Esos “partos, medos,
elamitas” que el Papa ha asociado a los cardenales, "no pertenecían al
grupo de los discípulos, estaban fuera del cenáculo, eran parte de esa
«multitud» que «se congregó» al oír el ruido semejante a una fuerte ráfaga de
viento. Los Apóstoles eran “todos galileos”,
mientras que la gente allí congregada había venido «de todas las naciones del
mundo», precisamente como los obispos y cardenales de nuestro tiempo".
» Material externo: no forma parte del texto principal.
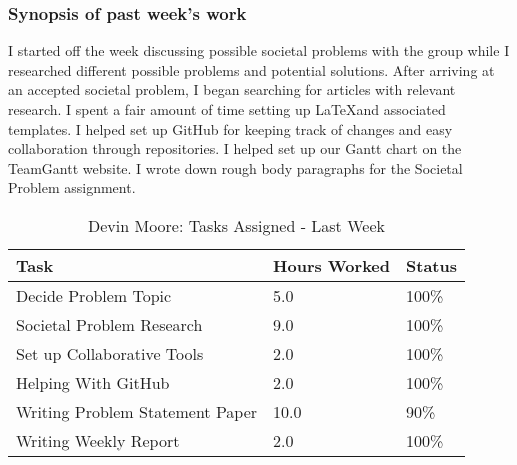 \documentclass[12pt,article,compsoc]{IEEEtran}
\begin{document}
	\subsubsection*{Synopsis of past week's work}

	I started off the week discussing possible societal problems with the group while I researched different possible problems and potential solutions. After arriving at an accepted societal problem, I began searching for articles with relevant research. I spent a fair amount of time setting up \LaTeX and associated templates. I helped set up GitHub for keeping track of changes and easy collaboration through repositories. I helped set up our Gantt chart on the TeamGantt website. I wrote down rough body paragraphs for the Societal Problem assignment.   


	\begin{table}[ht]
	\renewcommand{\arraystretch}{1.3}
		\caption{Devin Moore: Tasks Assigned - Last Week}
		
		\label{Summary of Devin Moore's activities: last week}
		
		\centering
		\begin{tabular}{p{5.5cm}|p{1cm}|p{1cm}}

		\hline
		\bfseries 	Task		 					& \bfseries Hours Worked	& \bfseries Status	\\
		\hline\hline

					Decide Problem Topic			& 5.0						& 100\%				\\	%
					Societal Problem Research		& 9.0						& 100\%				\\	%
					Set up Collaborative Tools		& 2.0						& 100\%				\\
					Helping With GitHub 			& 2.0						& 100\%				\\
					Writing Problem Statement Paper	& 10.0						& 90\%				\\
					Writing Weekly Report			& 2.0						& 100\%				\\	
		\hline	
		\end{tabular}
	\end{table}
\end{document}
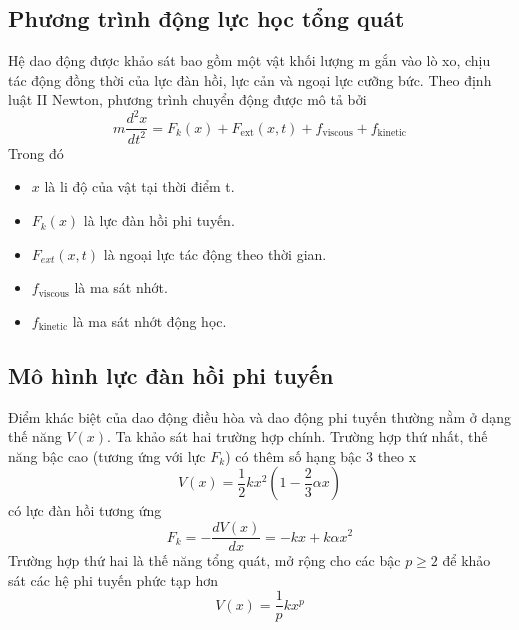 \subsection{Phương trình động lực học tổng quát}
Hệ dao động được khảo sát bao gồm một vật khối lượng m gắn vào lò xo, chịu tác động đồng thời của lực đàn hồi, lực cản và ngoại lực cưỡng bức. Theo định luật II Newton, phương trình chuyển động được mô tả bởi
\begin{equation}
    m\frac{d^2x}{dt^2}= F_k(x) + F_{\text{ext}}(x,t) + f_{\text{viscous}} + f_{\text{kinetic}}
\end{equation}
Trong đó
\begin{itemize}
    \item $x$ là li độ của vật tại thời điểm t.
    \item $F_k(x)$ là lực đàn hồi phi tuyến.
    \item $F_{ext}(x,t)$ là ngoại lực tác động theo thời gian.
    \item $f_{\text{viscous}}$ là ma sát nhớt.
    \item $f_{\text{kinetic}}$ là ma sát nhớt động học.
\end{itemize}

\subsection{Mô hình lực đàn hồi phi tuyến}
Điểm khác biệt của dao động điều hòa và dao động phi tuyến thường nằm ở dạng thế năng $V(x)$. Ta khảo sát hai trường hợp chính.
Trường hợp thứ nhất, thế năng bậc cao (tương ứng với lực $F_k$) có thêm số hạng bậc 3 theo x
    \begin{equation}
        V(x)=\frac{1}{2}kx^2(1-\frac{2}{3}\alpha x)
    \end{equation}
có lực đàn hồi tương ứng
\begin{equation}
    F_k=-\frac{dV(x)}{dx}=-kx+k\alpha x^2 
\end{equation}
Trường hợp thứ hai là thế năng tổng quát, mở rộng cho các bậc $p \ge 2$ để khảo sát các hệ phi tuyến phức tạp hơn
\begin{equation}
    V(x)=\frac{1}{p}kx^p
\end{equation}

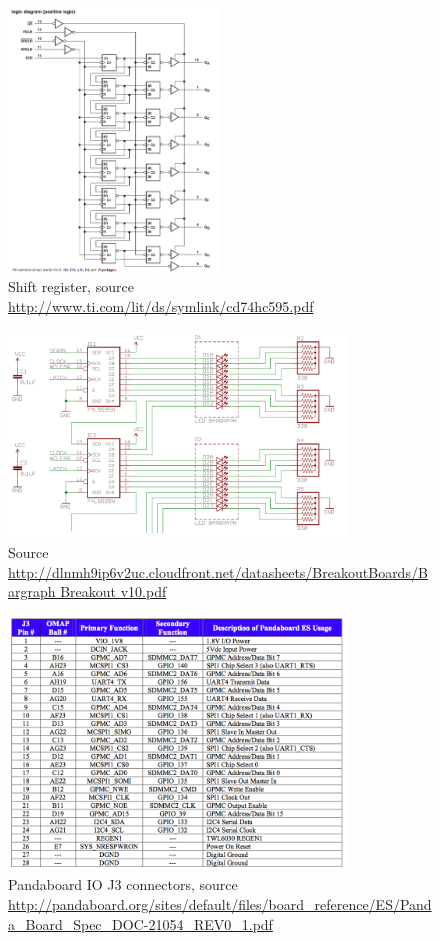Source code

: \begin{figure}[H]
   \centering
   \includegraphics[width=0.5\textwidth]{img/Shift_register.png}%
   \caption{Shift register, source \url{http://www.ti.com/lit/ds/symlink/cd74hc595.pdf}}
   \label{fig:shiftRegister}%
\end{figure}


\begin{figure}[H]
   \centering
   \includegraphics[width=0.8\textwidth]{img/Breakout.png}%
   \caption{Source \url{http://dlnmh9ip6v2uc.cloudfront.net/datasheets/BreakoutBoards/Bargraph Breakout v10.pdf}}
   \label{fig:breakout}%
\end{figure}


\begin{figure}[H]
   \centering
   \includegraphics[width=0.8\textwidth]{img/PandaBoard_IO_J3.png}%
   \caption{Pandaboard IO J3 connectors,  source  \url{http://pandaboard.org/sites/default/files/board_reference/ES/Panda_Board_Spec_DOC-21054_REV0_1.pdf}}
   \label{fig:pandaBoardIOJ3}%
\end{figure}


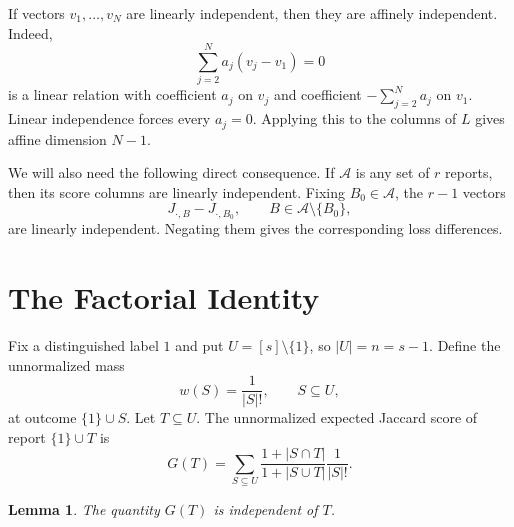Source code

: \documentclass[twoside]{article}
\newtheorem{lemma}[theorem]{Lemma}
\newcommand{\1}{\mathbf 1}
\begin{document}
If vectors $v_1,\ldots,v_N$ are linearly independent, then they are affinely independent. Indeed,
\begin{equation}
\sum_{j=2}^N a_j(v_j-v_1)=0
\end{equation}
is a linear relation with coefficient $a_j$ on $v_j$ and coefficient $-\sum_{j=2}^Na_j$ on $v_1$. Linear independence forces every $a_j=0$. Applying this to the columns of $L$ gives affine dimension $N-1$.

We will also need the following direct consequence. If $\mathcal A$ is any set of $r$ reports, then its score columns are linearly independent. Fixing $B_0\in\mathcal A$, the $r-1$ vectors
\begin{equation}
J_{\cdot,B}-J_{\cdot,B_0},
\qquad B\in\mathcal A\setminus\{B_0\},
\label{eq:supp-active-differences}
\end{equation}
are linearly independent. Negating them gives the corresponding loss differences.

\section{The Factorial Identity}

Fix a distinguished label $1$ and put $U=[s]\setminus\{1\}$, so $|U|=n=s-1$. Define the unnormalized mass
\begin{equation}
w(S)=\frac1{|S|!},
\qquad S\subseteq U,
\label{eq:supp-weight}
\end{equation}
at outcome $\{1\}\cup S$. Let $T\subseteq U$. The unnormalized expected Jaccard score of report $\{1\}\cup T$ is
\begin{equation}
G(T)=\sum_{S\subseteq U}
\frac{1+|S\cap T|}{1+|S\cup T|}\frac1{|S|!}.
\label{eq:supp-G}
\end{equation}

\begin{lemma}
The quantity $G(T)$ is independent of $T$.
\end{lemma}
\end{document}
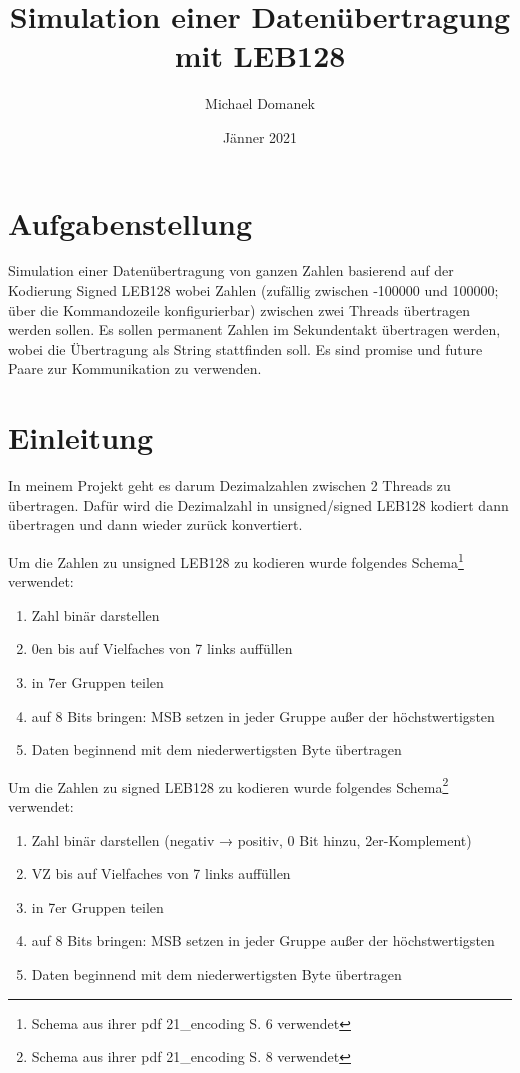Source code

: \documentclass{article}
\title{Simulation einer Datenübertragung mit LEB128}
\author{Michael Domanek}
\date{Jänner 2021}
\begin{document}
\maketitle

\newpage

\tableofcontents

\newpage

\section{Aufgabenstellung}
Simulation einer Datenübertragung von ganzen Zahlen basierend auf der Kodierung Signed LEB128 wobei Zahlen (zufällig zwischen ‐100000 und 100000; über die Kommandozeile konfigurierbar) zwischen zwei Threads übertragen werden sollen. Es sollen permanent Zahlen im Sekundentakt übertragen werden, wobei die Übertragung als String stattfinden soll. Es sind promise und future Paare zur Kommunikation zu verwenden.

\section{Einleitung}
In meinem Projekt geht es darum Dezimalzahlen zwischen 2 Threads zu übertragen.
Dafür wird die Dezimalzahl in unsigned/signed LEB128 kodiert dann übertragen und dann wieder zurück konvertiert.

Um die Zahlen zu unsigned LEB128 zu kodieren wurde folgendes Schema\footnote{Schema aus ihrer pdf 21\_encoding S. 6 verwendet} verwendet: 
\begin{enumerate}
\item Zahl binär darstellen
\item 0en bis auf Vielfaches von 7 links auffüllen
\item in 7er Gruppen teilen
\item auf 8 Bits bringen: MSB setzen in jeder Gruppe außer der höchstwertigsten
\item Daten beginnend mit dem niederwertigsten Byte übertragen
\end{enumerate}

Um die Zahlen zu signed LEB128 zu kodieren wurde folgendes Schema\footnote{Schema aus ihrer pdf 21\_encoding S. 8 verwendet} verwendet: 
\begin{enumerate}
\item Zahl binär darstellen (negativ → positiv, 0 Bit hinzu, 2er-Komplement)
\item VZ bis auf Vielfaches von 7 links auffüllen
\item in 7er Gruppen teilen
\item auf 8 Bits bringen: MSB setzen in jeder Gruppe außer der höchstwertigsten
\item Daten beginnend mit dem niederwertigsten Byte übertragen
\end{enumerate}
\end{document}
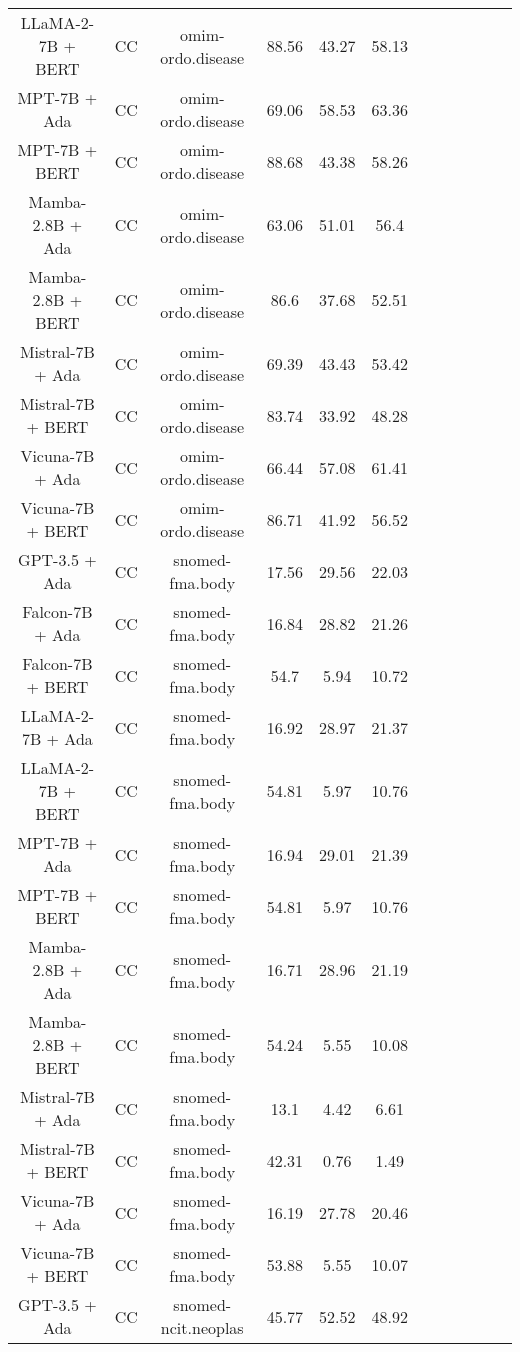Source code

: \begin{table}
\begin{tabular}{|c|c|c|c|c|c|c|c|c|c|c|c|}
	LLaMA-2-7B + BERT  & CC & omim-ordo.disease  &  88.56 &  43.27 & 58.13  \\
	MPT-7B + Ada  & CC & omim-ordo.disease  &  69.06 &  58.53 & 63.36  \\
	MPT-7B + BERT  & CC & omim-ordo.disease  &  88.68 &  43.38 & 58.26  \\
	Mamba-2.8B + Ada  & CC & omim-ordo.disease  &  63.06 &  51.01 & 56.4  \\
	Mamba-2.8B + BERT  & CC & omim-ordo.disease  &  86.6 &  37.68 & 52.51  \\
	Mistral-7B + Ada  & CC & omim-ordo.disease  &  69.39 &  43.43 & 53.42  \\
	Mistral-7B + BERT  & CC & omim-ordo.disease  &  83.74 &  33.92 & 48.28  \\
	Vicuna-7B + Ada  & CC & omim-ordo.disease  &  66.44 &  57.08 & 61.41  \\
	Vicuna-7B + BERT  & CC & omim-ordo.disease  &  86.71 &  41.92 & 56.52  \\
	\hline
	GPT-3.5 + Ada  & CC & snomed-fma.body  &  17.56 &  29.56 & 22.03  \\
	Falcon-7B + Ada  & CC & snomed-fma.body  &  16.84 &  28.82 & 21.26  \\
	Falcon-7B + BERT  & CC & snomed-fma.body  &  54.7 &  5.94 & 10.72  \\
	LLaMA-2-7B + Ada  & CC & snomed-fma.body  &  16.92 &  28.97 & 21.37  \\
	LLaMA-2-7B + BERT  & CC & snomed-fma.body  &  54.81 &  5.97 & 10.76  \\
	MPT-7B + Ada  & CC & snomed-fma.body  &  16.94 &  29.01 & 21.39  \\
	MPT-7B + BERT  & CC & snomed-fma.body  &  54.81 &  5.97 & 10.76  \\
	Mamba-2.8B + Ada  & CC & snomed-fma.body  &  16.71 &  28.96 & 21.19  \\
	Mamba-2.8B + BERT  & CC & snomed-fma.body  &  54.24 &  5.55 & 10.08  \\
	Mistral-7B + Ada  & CC & snomed-fma.body  &  13.1 &  4.42 & 6.61  \\
	Mistral-7B + BERT  & CC & snomed-fma.body  &  42.31 &  0.76 & 1.49  \\
	Vicuna-7B + Ada  & CC & snomed-fma.body  &  16.19 &  27.78 & 20.46  \\
	Vicuna-7B + BERT  & CC & snomed-fma.body  &  53.88 &  5.55 & 10.07  \\
	\hline
	GPT-3.5 + Ada  & CC & snomed-ncit.neoplas  &  45.77 &  52.52 & 48.92  \\

\end{tabular}
\end{table}
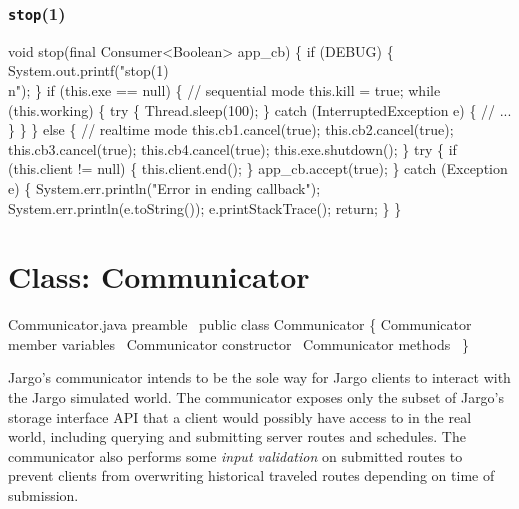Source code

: \subsection{\texttt{stop}(1)}
\nwenddocs{}\endmoddef{}
void stop(final Consumer<Boolean> app_cb) \{
  if (DEBUG) \{
    System.out.printf("stop(1)\\n");
  \}
  if (this.exe == null) \{  // sequential mode
    this.kill = true;
    while (this.working) \{
      try \{
        Thread.sleep(100);
      \} catch (InterruptedException e) \{
        // ...
      \}
    \}
  \} else \{  // realtime mode
    this.cb1.cancel(true);
    this.cb2.cancel(true);
    this.cb3.cancel(true);
    this.cb4.cancel(true);
    this.exe.shutdown();
  \}
  try \{
    if (this.client != null) \{
      this.client.end();
    \}
    app_cb.accept(true);
  \} catch (Exception e) \{
    System.err.println("Error in ending callback");
    System.err.println(e.toString());
    e.printStackTrace();
    return;
  \}
\}
\eatline
{}\nwendcode{}\nwdocspar
\nwenddocs{}\chapter{Class: Communicator}
\label{communicator}

\nwenddocs{}\endmoddef{}
\LA{}Communicator.java preamble~{\nwtagstyle{}}\RA{}
public class Communicator \{
  \LA{}\code{}Communicator\edoc{} member variables~{\nwtagstyle{}}\RA{}
  \LA{}\code{}Communicator\edoc{} constructor~{\nwtagstyle{}}\RA{}
  \LA{}\code{}Communicator\edoc{} methods~{\nwtagstyle{}}\RA{}
\}
\nwendcode{}\nwdocspar

Jargo's communicator intends to be the sole way for Jargo clients to interact
with the Jargo simulated world. The communicator exposes only the subset of
Jargo's storage interface API that a client would possibly have access to in
the real world, including querying and submitting server routes and schedules.
The communicator also performs some \emph{input validation} on submitted routes
to prevent clients from overwriting historical traveled routes depending on
time of submission.

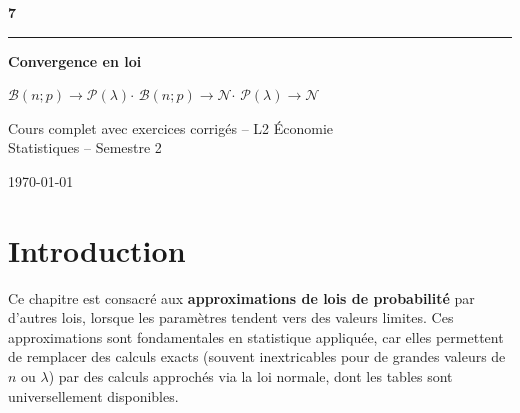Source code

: \documentclass[11pt,a4paper]{article}
\begin{document}
\thispagestyle{empty}
\begin{center}
\vspace*{4cm}

{\fontsize{72}{80}\selectfont\sffamily\bfseries\color{deepblue}7}

\vspace{0.5cm}
{\color{lightblue}\rule{8cm}{2pt}}
\vspace{0.6cm}

{\LARGE\sffamily\bfseries\color{deepblue}Convergence en loi}

\vspace{1.5cm}

{\large\sffamily\color{textlight}%
$\mathcal{B}(n;p) \to \mathcal{P}(\lambda)$\quad$\cdot$\quad
$\mathcal{B}(n;p) \to \mathcal{N}$\quad$\cdot$\quad
$\mathcal{P}(\lambda) \to \mathcal{N}$}

\vspace{2.5cm}

{\sffamily\color{textlight}Cours complet avec exercices corrig\'es -- L2 \'Economie\\[0.3cm]
Statistiques -- Semestre 2}

\vfill

{\small\sffamily\color{textlight}\today}
\end{center}

\newpage

\thispagestyle{empty}
{\hypersetup{linkcolor=textmain}
\tableofcontents}
\newpage

\section*{Introduction}

Ce chapitre est consacr\'e aux \textbf{approximations de lois de probabilit\'e} par d'autres lois, lorsque les param\`etres tendent vers des valeurs limites. Ces approximations sont fondamentales en statistique appliqu\'ee, car elles permettent de remplacer des calculs exacts (souvent inextricables pour de grandes valeurs de $n$ ou $\lambda$) par des calculs approch\'es via la loi normale, dont les tables sont universellement disponibles.
\end{document}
Evangelizados que evangelizan
Francisco
ha incidido en esta inversión de roles para reflexionar y porque además
"revela una perspectiva interesante": "Se trata de que hagamos
nuestra —y me incluyo también yo— la experiencia de esos judíos que por un don
de Dios se encontraron siendo protagonistas del acontecimiento de Pentecostés.
Redescubrir con asombro el don de haber recibido el Evangelio. Recordar con gratitud el don de haber sido
evangelizados y de haber sido sacados de pueblos que, cada uno en su momento,
recibió el Kerigma, el anuncio del misterio de la salvación, y acogiéndolo
fueron bautizados en el Espíritu Santo y entraron a formar parte de la Iglesia.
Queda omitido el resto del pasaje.